そんな塩沢さんが一躍人気スターになったのは、五十七歳の時でした。友人の司葉子さんは「塩ちゃん、あんた狂い咲きだわ~」と言ったとか。
「まさにその通り。街を歩けば『ときちゃん、ときちゃん』。飛行機に乗ればスチュワーデスに『頭触らせてください』。なんで?と思ったけどお相撲さんと同じなのね。トレードマークの頭もどんどん大きくなるものだから、トイレに入る時も斜めにならなきゃ入れなかったり(笑)」
そんな絶頂期に、塩沢さんは再びがんにかかります。忙しい日が続く中、珍しく早く終わったので帰宅してお風呂上がりにくつろいでいた時のことでした。この時着用していたのが東急百貨店で一目惚れしたムームー(あっぱっぱに似た夏用の部屋着)。長年愛用していたのでゴムがのびて、おっぱいが出ていたのが命の分かれ目でした。顔から首へと乳液を付け、余った乳液をたまたま開いていた胸に付けた時に右胸にしこりを見つけます。「ああ、これで死ぬんだ」と、この時にも直感でがんだと思ったそうです。夜、マネージャーから電話が掛かってくると、
「ワタクシ、がんになりましたので、明日午前中でいいから時間を空けてください。空けてくれなくてワタクシが死んだら、あなたどうやって責任を取ってくださるのって言ったんです。ひどいでしょ~。マネージャーが困ることなんかちっとも考えてないのよね(笑)」
でも、もし仕事を休んだら周りに迷惑が掛かると思って遠慮していたら、がんを早く見つけることはできなかったと塩沢さんは言います。

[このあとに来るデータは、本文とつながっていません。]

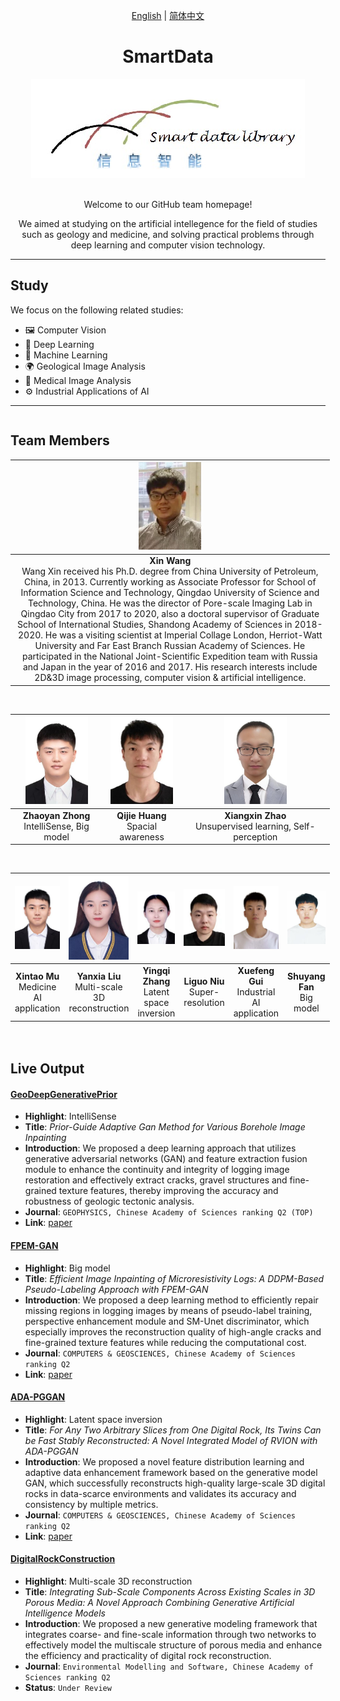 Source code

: <div align=center>

[English](README.en-US.md) | [简体中文](README.zh-CN.md)

</div>

# <div align=center>SmartData</div>

<div align=center><img src ="logo.jpg"/></div>

<br/>

<div align=center>

Welcome to our GitHub team homepage!

We aimed at studying on the artificial intellegence for the field of studies such as geology and medicine, and solving practical problems through deep learning and computer vision technology.
</div>

---

## Study

We focus on the following related studies:

- 🖼️ Computer Vision
- 🧠 Deep Learning
- 🤖 Machine Learning
- 🌍 Geological Image Analysis
- 🏥 Medical Image Analysis
- ⚙️ Industrial Applications of AI

---

<div style="display: flex; flex-wrap: wrap; gap: 20px;">

<div style="flex: 1;">

## Team Members

| <img src="team-members/Xin%20Wang.jpg" width="100"/> |
|:-----------------------------------------------------:|
| **Xin Wang**  <br> Wang Xin received his Ph.D. degree from China University of Petroleum, China, in 2013. Currently working as Associate Professor for School of Information Science and Technology, Qingdao University of Science and Technology, China. He was the director of Pore-scale Imaging Lab in Qingdao City from 2017 to 2020, also a doctoral supervisor of Graduate School of International Studies, Shandong Academy of Sciences in 2018-2020. He was a visiting scientist at Imperial Collage London, Herriot-Watt University and Far East Branch Russian Academy of Sciences. He participated in the National Joint-Scientific Expedition team with Russia and Japan in the year of 2016 and 2017. His research interests include 2D&3D image processing, computer vision & artificial intelligence.   |

<br>

| <img src="team-members/Zhaoyan Zhong.jpg" width="100"/> | <img src="team-members/Qijie Huang.jpg" width="100"/> | <img src="team-members/Xiangxin Zhao.jpg" width="100"/>  |
|:-------------------------------------------------------:|:-------------------------------------------------------:|:-------------------------------------------------------:|
| **Zhaoyan Zhong** <br> IntelliSense, Big model | **Qijie Huang** <br> Spacial awareness | **Xiangxin Zhao** <br> Unsupervised learning, Self-perception |

<br>

| <img src="team-members/Xintao Mu.jpg" width="100"/>  | <img src="team-members/Yanxia Liu.jpg" width="100"/> | <img src="team-members/Yingqi Zhang.jpg" width="100"/> | <img src="team-members/Liguo Niu.jpg" width="100"/>  | <img src="team-members/Xuefeng Gui.jpg" width="100"/>  | <img src="team-members/Shuyang Fan.jpg" width="100"/> |
|:-----------------------------------------------------:|:-----------------------------------------------------:|:-----------------------------------------------------:|:-----------------------------------------------------:|:-----------------------------------------------------:|:-----------------------------------------------------:|
| **Xintao Mu** <br> Medicine AI application | **Yanxia Liu** <br> Multi-scale 3D reconstruction | **Yingqi Zhang** <br> Latent space inversion | **Liguo Niu** <br> Super-resolution | **Xuefeng Gui** <br> Industrial AI application | **Shuyang Fan** <br> Big model |

</div>

<div style="flex: 1;">

## Live Output

#### [GeoDeepGenerativePrior](https://github.com/QUST-SmartData/GeoDeepGenerativePrior)

- **Highlight**: IntelliSense
- **Title**: *Prior-Guide Adaptive Gan Method for Various Borehole Image Inpainting*
- **Introduction**: We proposed a deep learning approach that utilizes generative adversarial networks (GAN) and feature extraction fusion module to enhance the continuity and integrity of logging image restoration and effectively extract cracks, gravel structures and fine-grained texture features, thereby improving the accuracy and robustness of geologic tectonic analysis.
- **Journal**: `GEOPHYSICS, Chinese Academy of Sciences ranking Q2 (TOP)`
- **Link**: [paper](https://doi.org/10.1190/geo2023-0418.1)

#### [FPEM-GAN](https://github.com/QUST-SmartData/FPEM-GAN)

- **Highlight**: Big model
- **Title**: *Efficient Image Inpainting of Microresistivity Logs: A DDPM-Based Pseudo-Labeling Approach with FPEM-GAN*
- **Introduction**: We proposed a deep learning method to efficiently repair missing regions in logging images by means of pseudo-label training, perspective enhancement module and SM-Unet discriminator, which especially improves the reconstruction quality of high-angle cracks and fine-grained texture features while reducing the computational cost.
- **Journal**: `COMPUTERS & GEOSCIENCES, Chinese Academy of Sciences ranking Q2`
- **Link**: [paper](https://doi.org/10.1016/j.cageo.2024.105812)

#### [ADA-PGGAN](https://github.com/QUST-SmartData/ADA-PGGAN)

- **Highlight**: Latent space inversion
- **Title**: *For Any Two Arbitrary Slices from One Digital Rock, Its Twins Can be Fast Stably Reconstructed: A Novel Integrated Model of RVION with ADA-PGGAN*
- **Introduction**: We proposed a novel feature distribution learning and adaptive data enhancement framework based on the generative model GAN, which successfully reconstructs high-quality large-scale 3D digital rocks in data-scarce environments and validates its accuracy and consistency by multiple metrics.
- **Journal**: `COMPUTERS & GEOSCIENCES, Chinese Academy of Sciences ranking Q2`
- **Link**: [paper](https://www.sciencedirect.com/science/article/abs/pii/S0098300425000214)

#### [DigitalRockConstruction](https://github.com/QUST-SmartData/DigitalRockConstruction)

- **Highlight**: Multi-scale 3D reconstruction
- **Title**: *Integrating Sub-Scale Components Across Existing Scales in 3D Porous Media: A Novel Approach Combining Generative Artificial Intelligence Models*
- **Introduction**: We proposed a new generative modeling framework that integrates coarse- and fine-scale information through two networks to effectively model the multiscale structure of porous media and enhance the efficiency and practicality of digital rock reconstruction.
- **Journal**: `Environmental Modelling and Software, Chinese Academy of Sciences ranking Q2`
- **Status**: `Under Review`

</div>

</div>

「皆様にももっと自分を大事にしてほしい。人に遠慮なんてしていたら、早期発見なんて無理。がんになったことのない人はわからないかもしれないけれど、自分の肉体には敏感でいなきゃダメ。『おかしい』と思ったら仕事なんておいて明日病院に行かなきゃ。そのくらい、わがままにおなんなさいね」
一昨年にも左胸にがんができ、手術を受けた塩沢さんですが、命を守ることができたのは自分の体のためにわがままであることを通したからだと語ってくれました。ストレスをためず前向きに。大きな声を出して元気に過ごし、人に遠慮し過ぎない。塩沢さんのような生き方が、病気に負けない秘訣なのかもしれません。
(しおざわとき)昭和3年、東京生まれ。実践女学校卒業。東宝2期ニューフェイス。テレビ番組『いただきます』で個性的なキャラクターが人気を集める。満78才になる現在も舞台やテレビで活躍中。